■ AIM OF THE TASK:
Only lines holding "base" are wanted; copy each of them from the records below.

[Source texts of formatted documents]

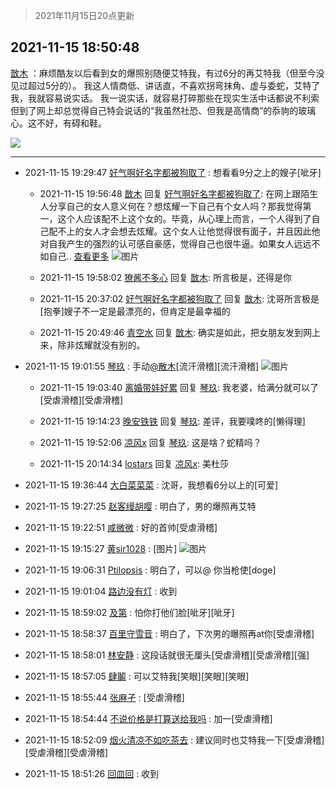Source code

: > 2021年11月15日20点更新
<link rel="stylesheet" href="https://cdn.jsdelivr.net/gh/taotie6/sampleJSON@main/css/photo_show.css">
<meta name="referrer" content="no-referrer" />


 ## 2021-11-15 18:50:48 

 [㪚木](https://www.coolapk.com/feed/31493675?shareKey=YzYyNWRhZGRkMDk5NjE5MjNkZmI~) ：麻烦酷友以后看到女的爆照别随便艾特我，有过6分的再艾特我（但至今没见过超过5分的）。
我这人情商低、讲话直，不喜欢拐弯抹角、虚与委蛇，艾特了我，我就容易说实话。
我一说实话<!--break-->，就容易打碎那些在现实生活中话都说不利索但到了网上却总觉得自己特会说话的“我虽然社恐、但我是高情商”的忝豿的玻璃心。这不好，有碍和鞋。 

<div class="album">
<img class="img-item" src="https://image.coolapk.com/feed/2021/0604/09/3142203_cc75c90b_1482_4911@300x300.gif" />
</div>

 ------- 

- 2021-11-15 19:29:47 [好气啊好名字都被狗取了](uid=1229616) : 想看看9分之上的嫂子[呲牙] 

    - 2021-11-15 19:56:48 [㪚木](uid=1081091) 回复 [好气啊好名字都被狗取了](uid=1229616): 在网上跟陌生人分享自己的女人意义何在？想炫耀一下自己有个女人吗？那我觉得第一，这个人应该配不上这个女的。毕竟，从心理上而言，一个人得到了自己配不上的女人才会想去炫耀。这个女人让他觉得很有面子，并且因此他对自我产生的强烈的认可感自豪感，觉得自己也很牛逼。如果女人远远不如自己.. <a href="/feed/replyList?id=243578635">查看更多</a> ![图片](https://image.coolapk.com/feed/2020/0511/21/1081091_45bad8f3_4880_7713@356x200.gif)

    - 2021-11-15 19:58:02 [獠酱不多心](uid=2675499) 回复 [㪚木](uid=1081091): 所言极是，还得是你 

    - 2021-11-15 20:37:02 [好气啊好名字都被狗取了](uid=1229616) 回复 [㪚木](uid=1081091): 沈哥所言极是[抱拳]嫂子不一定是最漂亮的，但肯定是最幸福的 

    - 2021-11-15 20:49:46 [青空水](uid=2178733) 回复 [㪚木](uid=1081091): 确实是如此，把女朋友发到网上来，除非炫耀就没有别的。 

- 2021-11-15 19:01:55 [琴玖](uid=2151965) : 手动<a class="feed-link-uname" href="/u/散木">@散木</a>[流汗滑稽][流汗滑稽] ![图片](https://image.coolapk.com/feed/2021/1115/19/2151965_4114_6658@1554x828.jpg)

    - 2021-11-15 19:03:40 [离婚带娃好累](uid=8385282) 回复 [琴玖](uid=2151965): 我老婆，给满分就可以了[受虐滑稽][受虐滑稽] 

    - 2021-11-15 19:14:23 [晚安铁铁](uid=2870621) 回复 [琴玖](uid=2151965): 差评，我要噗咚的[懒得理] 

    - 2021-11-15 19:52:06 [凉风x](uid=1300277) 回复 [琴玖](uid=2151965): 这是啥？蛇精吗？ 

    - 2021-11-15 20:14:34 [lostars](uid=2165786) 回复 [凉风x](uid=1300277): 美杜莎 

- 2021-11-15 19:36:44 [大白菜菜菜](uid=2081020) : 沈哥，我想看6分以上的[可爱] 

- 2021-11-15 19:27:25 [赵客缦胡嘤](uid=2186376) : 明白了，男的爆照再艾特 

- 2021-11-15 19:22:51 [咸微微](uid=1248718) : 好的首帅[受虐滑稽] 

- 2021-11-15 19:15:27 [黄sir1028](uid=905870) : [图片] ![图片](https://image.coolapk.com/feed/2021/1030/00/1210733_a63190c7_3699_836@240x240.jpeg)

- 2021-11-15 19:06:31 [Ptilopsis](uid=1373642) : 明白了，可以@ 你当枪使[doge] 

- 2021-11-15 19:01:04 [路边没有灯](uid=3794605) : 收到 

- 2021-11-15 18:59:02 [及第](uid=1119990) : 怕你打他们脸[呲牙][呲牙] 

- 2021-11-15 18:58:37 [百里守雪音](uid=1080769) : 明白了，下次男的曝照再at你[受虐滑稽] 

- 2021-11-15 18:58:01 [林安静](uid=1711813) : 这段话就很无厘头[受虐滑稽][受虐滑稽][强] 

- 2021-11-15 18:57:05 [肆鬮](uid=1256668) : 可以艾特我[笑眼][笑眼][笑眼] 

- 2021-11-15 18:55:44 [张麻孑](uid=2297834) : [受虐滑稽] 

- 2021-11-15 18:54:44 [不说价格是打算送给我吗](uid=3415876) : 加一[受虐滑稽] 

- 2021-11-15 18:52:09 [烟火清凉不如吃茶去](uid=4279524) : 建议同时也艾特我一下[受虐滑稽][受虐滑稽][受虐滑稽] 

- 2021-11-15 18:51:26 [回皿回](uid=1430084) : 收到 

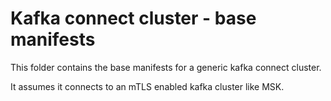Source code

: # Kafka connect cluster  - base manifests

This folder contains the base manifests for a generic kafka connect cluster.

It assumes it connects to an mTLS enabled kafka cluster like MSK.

■ ANSWER BELOW:
: # Kafka connect cluster  - base manifests
This folder contains the base manifests for a generic kafka connect cluster.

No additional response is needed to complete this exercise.